I called the only listed number bearing his last name and it belonged to his sister Mary, with whom he was living. She was cordial as I explained my connection to her brother from years ago. She said she would tell him I called, and I left my number. Soon Philip returned my call and enthusiastically invited me to come to their home.

Their home as well as his van was well-equipped to accommodate Philip and his wheel-chair. A ramp circled the back room entrance, which was centered around a large electronic organ console. After we spent an hour catching up on how we had both spent the last seventeen years, Philip demonstrated his project of recording music and adapting organ consoles for people who needed a manual pedal and recording arrangement like himself. He was in touch with several disabled organists, and he was convinced that instruments could be adapted so that their skills would not be lost. His ministry had been redirected, but he had not lost his desire to serve.

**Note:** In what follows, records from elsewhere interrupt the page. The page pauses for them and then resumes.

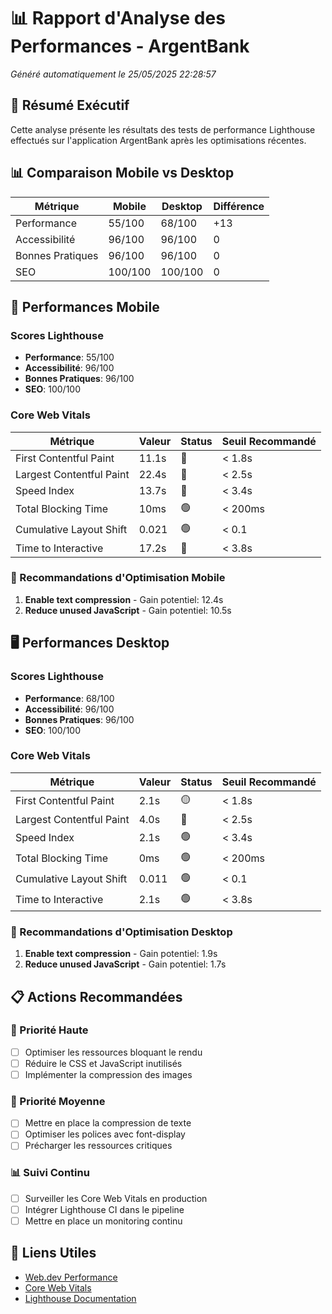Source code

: # 📊 Rapport d'Analyse des Performances - ArgentBank

*Généré automatiquement le 25/05/2025 22:28:57*

## 🎯 Résumé Exécutif

Cette analyse présente les résultats des tests de performance Lighthouse effectués sur l'application ArgentBank après les optimisations récentes.

## 📊 Comparaison Mobile vs Desktop

| Métrique | Mobile | Desktop | Différence |
|----------|--------|---------|------------|
| Performance | 55/100 | 68/100 | +13 |
| Accessibilité | 96/100 | 96/100 | 0 |
| Bonnes Pratiques | 96/100 | 96/100 | 0 |
| SEO | 100/100 | 100/100 | 0 |


## 📱 Performances Mobile

### Scores Lighthouse
- **Performance**: 55/100
- **Accessibilité**: 96/100  
- **Bonnes Pratiques**: 96/100
- **SEO**: 100/100

### Core Web Vitals
| Métrique | Valeur | Status | Seuil Recommandé |
|----------|--------|--------|------------------|
| First Contentful Paint | 11.1s | 🔴 | < 1.8s |
| Largest Contentful Paint | 22.4s | 🔴 | < 2.5s |
| Speed Index | 13.7s | 🔴 | < 3.4s |
| Total Blocking Time | 10ms | 🟢 | < 200ms |
| Cumulative Layout Shift | 0.021 | 🟢 | < 0.1 |
| Time to Interactive | 17.2s | 🔴 | < 3.8s |

### 🚀 Recommandations d'Optimisation Mobile

1. **Enable text compression** - Gain potentiel: 12.4s
2. **Reduce unused JavaScript** - Gain potentiel: 10.5s

## 🖥️ Performances Desktop

### Scores Lighthouse
- **Performance**: 68/100
- **Accessibilité**: 96/100  
- **Bonnes Pratiques**: 96/100
- **SEO**: 100/100

### Core Web Vitals
| Métrique | Valeur | Status | Seuil Recommandé |
|----------|--------|--------|------------------|
| First Contentful Paint | 2.1s | 🟡 | < 1.8s |
| Largest Contentful Paint | 4.0s | 🔴 | < 2.5s |
| Speed Index | 2.1s | 🟢 | < 3.4s |
| Total Blocking Time | 0ms | 🟢 | < 200ms |
| Cumulative Layout Shift | 0.011 | 🟢 | < 0.1 |
| Time to Interactive | 2.1s | 🟢 | < 3.8s |

### 🚀 Recommandations d'Optimisation Desktop

1. **Enable text compression** - Gain potentiel: 1.9s
2. **Reduce unused JavaScript** - Gain potentiel: 1.7s

## 📋 Actions Recommandées

### 🎯 Priorité Haute
- [ ] Optimiser les ressources bloquant le rendu
- [ ] Réduire le CSS et JavaScript inutilisés  
- [ ] Implémenter la compression des images

### 🔧 Priorité Moyenne  
- [ ] Mettre en place la compression de texte
- [ ] Optimiser les polices avec font-display
- [ ] Précharger les ressources critiques

### 📊 Suivi Continu
- [ ] Surveiller les Core Web Vitals en production
- [ ] Intégrer Lighthouse CI dans le pipeline
- [ ] Mettre en place un monitoring continu

## 🔗 Liens Utiles

- [Web.dev Performance](https://web.dev/performance/)
- [Core Web Vitals](https://web.dev/vitals/)
- [Lighthouse Documentation](https://developers.google.com/web/tools/lighthouse)
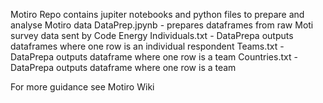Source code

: Motiro Repo contains jupiter notebooks and python files to prepare and analyse Motiro data
DataPrep.jpynb - prepares dataframes from raw Moti survey data sent by Code Energy
Individuals.txt - DataPrepa outputs dataframes where one row is an individual respondent
Teams.txt - DataPrepa outputs dataframe where one row is a team
Countries.txt - DataPrepa outputs dataframe where one row is a team

For more guidance see Motiro Wiki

Over the three years that followed, we visited every two or three months. He continually tried to accept and adapt to the limits that his disease imposed. He had been able to slow the progress of the disease and work with the disabling effects, much like Stephen Hawking, and he was not quitting. He chafed at having his choices increasingly limited. He sought ways to have new choices, and in that search he proposed that he come to Minonk and investigate the possibility of living there independently.  I would have to drive his van, since he knew that the miles were more than he could drive, along with the regular daily tasks of self-care he had to manage. He had to return to his home with Mary by evening. He had already made arrangements to see an apartment in the local subsidized housing.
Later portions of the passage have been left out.